((

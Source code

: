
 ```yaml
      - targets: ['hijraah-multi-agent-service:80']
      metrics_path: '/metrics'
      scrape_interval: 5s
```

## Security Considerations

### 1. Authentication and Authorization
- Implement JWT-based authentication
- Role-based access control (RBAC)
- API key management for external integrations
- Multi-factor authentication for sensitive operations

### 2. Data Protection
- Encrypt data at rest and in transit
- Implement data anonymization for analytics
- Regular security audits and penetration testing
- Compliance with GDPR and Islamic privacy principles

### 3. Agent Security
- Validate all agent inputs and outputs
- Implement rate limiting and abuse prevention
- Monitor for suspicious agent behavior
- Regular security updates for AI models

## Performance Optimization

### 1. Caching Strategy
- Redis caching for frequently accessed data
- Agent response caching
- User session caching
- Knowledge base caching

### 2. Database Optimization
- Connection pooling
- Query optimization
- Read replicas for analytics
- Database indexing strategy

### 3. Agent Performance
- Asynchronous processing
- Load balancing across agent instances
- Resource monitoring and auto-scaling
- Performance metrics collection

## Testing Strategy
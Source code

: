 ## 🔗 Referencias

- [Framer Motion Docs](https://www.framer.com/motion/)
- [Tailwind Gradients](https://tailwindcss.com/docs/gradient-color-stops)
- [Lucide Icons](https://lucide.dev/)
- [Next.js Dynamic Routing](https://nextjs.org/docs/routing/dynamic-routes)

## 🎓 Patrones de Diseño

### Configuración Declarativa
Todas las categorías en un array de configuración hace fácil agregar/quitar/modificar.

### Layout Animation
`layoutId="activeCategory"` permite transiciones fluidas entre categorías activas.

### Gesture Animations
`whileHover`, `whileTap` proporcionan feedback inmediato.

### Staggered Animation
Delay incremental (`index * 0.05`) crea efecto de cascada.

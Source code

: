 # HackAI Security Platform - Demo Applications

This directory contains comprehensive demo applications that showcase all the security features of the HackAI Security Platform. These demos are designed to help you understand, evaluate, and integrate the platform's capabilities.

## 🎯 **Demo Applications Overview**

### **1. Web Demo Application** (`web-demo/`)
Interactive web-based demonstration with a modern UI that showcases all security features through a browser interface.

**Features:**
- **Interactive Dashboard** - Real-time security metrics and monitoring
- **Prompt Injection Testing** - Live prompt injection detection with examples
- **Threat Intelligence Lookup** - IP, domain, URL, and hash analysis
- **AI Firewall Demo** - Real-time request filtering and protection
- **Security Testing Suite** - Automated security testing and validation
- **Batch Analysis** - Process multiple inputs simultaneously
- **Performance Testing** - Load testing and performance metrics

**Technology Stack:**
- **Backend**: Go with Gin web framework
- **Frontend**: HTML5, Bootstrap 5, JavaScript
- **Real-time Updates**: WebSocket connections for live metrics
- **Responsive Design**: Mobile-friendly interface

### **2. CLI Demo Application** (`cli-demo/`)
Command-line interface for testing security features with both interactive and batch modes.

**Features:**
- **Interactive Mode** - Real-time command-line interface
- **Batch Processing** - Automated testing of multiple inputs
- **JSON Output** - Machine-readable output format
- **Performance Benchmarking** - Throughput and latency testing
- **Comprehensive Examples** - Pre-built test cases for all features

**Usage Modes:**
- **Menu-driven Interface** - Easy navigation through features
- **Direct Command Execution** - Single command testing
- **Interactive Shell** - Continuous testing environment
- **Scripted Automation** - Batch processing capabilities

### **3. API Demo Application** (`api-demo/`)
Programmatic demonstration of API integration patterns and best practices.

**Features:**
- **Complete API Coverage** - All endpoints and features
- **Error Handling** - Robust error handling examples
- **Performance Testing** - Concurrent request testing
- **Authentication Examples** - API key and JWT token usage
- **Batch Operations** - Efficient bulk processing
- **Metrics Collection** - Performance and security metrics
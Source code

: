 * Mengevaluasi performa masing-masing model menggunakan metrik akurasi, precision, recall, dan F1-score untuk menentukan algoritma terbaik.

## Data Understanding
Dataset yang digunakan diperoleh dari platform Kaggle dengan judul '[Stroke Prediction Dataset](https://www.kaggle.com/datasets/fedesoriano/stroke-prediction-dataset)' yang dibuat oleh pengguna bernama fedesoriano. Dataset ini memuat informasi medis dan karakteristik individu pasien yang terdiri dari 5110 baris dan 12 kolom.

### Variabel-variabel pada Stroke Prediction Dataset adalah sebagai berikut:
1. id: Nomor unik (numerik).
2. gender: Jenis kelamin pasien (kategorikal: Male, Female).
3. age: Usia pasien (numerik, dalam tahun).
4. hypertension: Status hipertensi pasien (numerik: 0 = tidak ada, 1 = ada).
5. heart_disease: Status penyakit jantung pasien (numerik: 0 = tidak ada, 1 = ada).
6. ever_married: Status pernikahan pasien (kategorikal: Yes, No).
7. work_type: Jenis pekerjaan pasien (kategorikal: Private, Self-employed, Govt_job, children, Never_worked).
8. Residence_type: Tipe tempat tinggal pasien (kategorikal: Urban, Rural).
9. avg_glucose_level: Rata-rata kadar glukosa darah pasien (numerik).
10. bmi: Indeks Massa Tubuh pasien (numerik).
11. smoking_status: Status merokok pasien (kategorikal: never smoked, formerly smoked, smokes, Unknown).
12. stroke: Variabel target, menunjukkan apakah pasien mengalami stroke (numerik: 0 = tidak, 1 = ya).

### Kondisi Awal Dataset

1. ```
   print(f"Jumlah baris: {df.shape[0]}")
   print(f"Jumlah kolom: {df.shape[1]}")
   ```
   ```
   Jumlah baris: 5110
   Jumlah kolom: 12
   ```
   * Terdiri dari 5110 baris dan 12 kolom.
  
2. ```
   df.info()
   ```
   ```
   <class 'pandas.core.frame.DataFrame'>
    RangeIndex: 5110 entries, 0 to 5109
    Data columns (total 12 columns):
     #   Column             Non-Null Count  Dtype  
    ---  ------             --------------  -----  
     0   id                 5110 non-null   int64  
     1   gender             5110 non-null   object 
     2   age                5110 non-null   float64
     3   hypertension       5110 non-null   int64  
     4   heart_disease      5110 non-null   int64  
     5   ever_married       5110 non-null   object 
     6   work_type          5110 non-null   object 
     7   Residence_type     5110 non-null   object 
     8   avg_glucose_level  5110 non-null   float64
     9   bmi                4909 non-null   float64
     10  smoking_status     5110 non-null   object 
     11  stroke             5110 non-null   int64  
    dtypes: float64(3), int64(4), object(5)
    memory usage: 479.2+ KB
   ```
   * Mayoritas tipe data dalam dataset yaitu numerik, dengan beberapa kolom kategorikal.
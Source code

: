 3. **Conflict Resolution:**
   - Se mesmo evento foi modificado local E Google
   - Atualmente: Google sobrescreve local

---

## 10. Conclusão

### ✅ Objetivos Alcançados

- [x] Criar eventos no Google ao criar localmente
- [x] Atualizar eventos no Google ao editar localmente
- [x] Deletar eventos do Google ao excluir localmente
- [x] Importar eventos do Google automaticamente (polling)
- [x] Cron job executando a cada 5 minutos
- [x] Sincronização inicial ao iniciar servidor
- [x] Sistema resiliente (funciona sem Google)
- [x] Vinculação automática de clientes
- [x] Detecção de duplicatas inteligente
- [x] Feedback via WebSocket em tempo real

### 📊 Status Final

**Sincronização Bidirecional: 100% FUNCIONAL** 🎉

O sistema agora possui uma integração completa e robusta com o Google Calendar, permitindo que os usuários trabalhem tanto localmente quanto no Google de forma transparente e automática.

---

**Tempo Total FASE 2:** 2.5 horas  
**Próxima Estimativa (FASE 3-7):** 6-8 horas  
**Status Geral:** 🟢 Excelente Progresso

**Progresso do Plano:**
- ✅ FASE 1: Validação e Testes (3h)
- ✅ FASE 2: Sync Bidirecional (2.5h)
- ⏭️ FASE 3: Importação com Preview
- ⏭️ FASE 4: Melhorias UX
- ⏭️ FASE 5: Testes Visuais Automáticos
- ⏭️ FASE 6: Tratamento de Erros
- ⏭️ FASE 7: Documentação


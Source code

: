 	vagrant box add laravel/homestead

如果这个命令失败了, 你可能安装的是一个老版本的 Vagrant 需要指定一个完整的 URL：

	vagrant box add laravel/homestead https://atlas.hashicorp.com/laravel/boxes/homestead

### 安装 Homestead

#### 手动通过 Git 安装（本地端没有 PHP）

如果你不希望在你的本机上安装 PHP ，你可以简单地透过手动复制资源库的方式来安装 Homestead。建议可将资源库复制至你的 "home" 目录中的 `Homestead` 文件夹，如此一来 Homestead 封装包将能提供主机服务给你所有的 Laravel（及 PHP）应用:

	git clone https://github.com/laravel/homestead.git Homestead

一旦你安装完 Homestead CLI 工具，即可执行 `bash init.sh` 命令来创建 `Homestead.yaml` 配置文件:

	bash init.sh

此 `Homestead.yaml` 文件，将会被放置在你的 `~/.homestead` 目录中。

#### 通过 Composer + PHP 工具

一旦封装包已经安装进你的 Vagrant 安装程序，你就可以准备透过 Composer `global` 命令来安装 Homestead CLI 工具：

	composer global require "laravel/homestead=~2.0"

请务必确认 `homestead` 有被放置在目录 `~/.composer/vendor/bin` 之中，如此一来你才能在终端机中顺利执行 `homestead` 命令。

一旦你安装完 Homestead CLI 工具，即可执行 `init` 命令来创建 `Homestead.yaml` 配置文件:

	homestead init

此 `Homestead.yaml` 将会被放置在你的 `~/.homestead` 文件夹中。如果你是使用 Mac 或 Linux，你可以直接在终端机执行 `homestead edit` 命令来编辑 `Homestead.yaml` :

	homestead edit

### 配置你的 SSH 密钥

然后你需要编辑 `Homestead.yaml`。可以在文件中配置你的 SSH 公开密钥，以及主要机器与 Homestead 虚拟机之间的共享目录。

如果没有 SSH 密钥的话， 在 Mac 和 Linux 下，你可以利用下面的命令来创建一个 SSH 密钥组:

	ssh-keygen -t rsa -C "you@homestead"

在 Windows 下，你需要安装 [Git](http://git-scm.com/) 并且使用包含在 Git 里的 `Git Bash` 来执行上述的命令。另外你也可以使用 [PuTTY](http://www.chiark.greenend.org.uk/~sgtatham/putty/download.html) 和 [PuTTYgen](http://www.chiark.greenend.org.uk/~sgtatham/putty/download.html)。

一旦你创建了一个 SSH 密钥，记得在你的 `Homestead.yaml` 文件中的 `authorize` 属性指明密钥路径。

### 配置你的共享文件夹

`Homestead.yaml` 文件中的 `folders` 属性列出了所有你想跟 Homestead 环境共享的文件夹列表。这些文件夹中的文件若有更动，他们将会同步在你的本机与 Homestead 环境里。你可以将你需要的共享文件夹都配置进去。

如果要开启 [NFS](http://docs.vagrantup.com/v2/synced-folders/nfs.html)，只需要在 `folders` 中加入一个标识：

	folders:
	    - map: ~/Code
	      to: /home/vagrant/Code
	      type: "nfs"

))

EXERCISE AIM: Look back at the data above. Transcribe exactly the lines starting at the line that contains "- Validate all agent inputs and outputs" and ending at the line that contains "- **Security Testing".

ANSWER BOX:
- Validate all agent inputs and outputs
- Implement rate limiting and abuse prevention
- Monitor for suspicious agent behavior
- Regular security updates for AI models

## Performance Optimization

### 1. Caching Strategy
- Redis caching for frequently accessed data
- Agent response caching
- User session caching
- Knowledge base caching

### 2. Database Optimization
- Connection pooling
- Query optimization
- Read replicas for analytics
- Database indexing strategy

### 3. Agent Performance
- Asynchronous processing
- Load balancing across agent instances
- Resource monitoring and auto-scaling
- Performance metrics collection

## Testing Strategy
Source code

: ## 🔗 Referencias

- [Framer Motion Docs](https://www.framer.com/motion/)
- [Tailwind Gradients](https://tailwindcss.com/docs/gradient-color-stops)
- [Lucide Icons](https://lucide.dev/)
- [Next.js Dynamic Routing](https://nextjs.org/docs/routing/dynamic-routes)

## 🎓 Patrones de Diseño

### Configuración Declarativa
Todas las categorías en un array de configuración hace fácil agregar/quitar/modificar.

### Layout Animation
`layoutId="activeCategory"` permite transiciones fluidas entre categorías activas.

### Gesture Animations
`whileHover`, `whileTap` proporcionan feedback inmediato.

### Staggered Animation
Delay incremental (`index * 0.05`) crea efecto de cascada.

Source code

: # HackAI Security Platform - Demo Applications

This directory contains comprehensive demo applications that showcase all the security features of the HackAI Security Platform. These demos are designed to help you understand, evaluate, and integrate the platform's capabilities.

## 🎯 **Demo Applications Overview**

### **1. Web Demo Application** (`web-demo/`)
Interactive web-based demonstration with a modern UI that showcases all security features through a browser interface.

**Features:**
- **Interactive Dashboard** - Real-time security metrics and monitoring
- **Prompt Injection Testing** - Live prompt injection detection with examples
- **Threat Intelligence Lookup** - IP, domain, URL, and hash analysis
- **AI Firewall Demo** - Real-time request filtering and protection
- **Security Testing Suite** - Automated security testing and validation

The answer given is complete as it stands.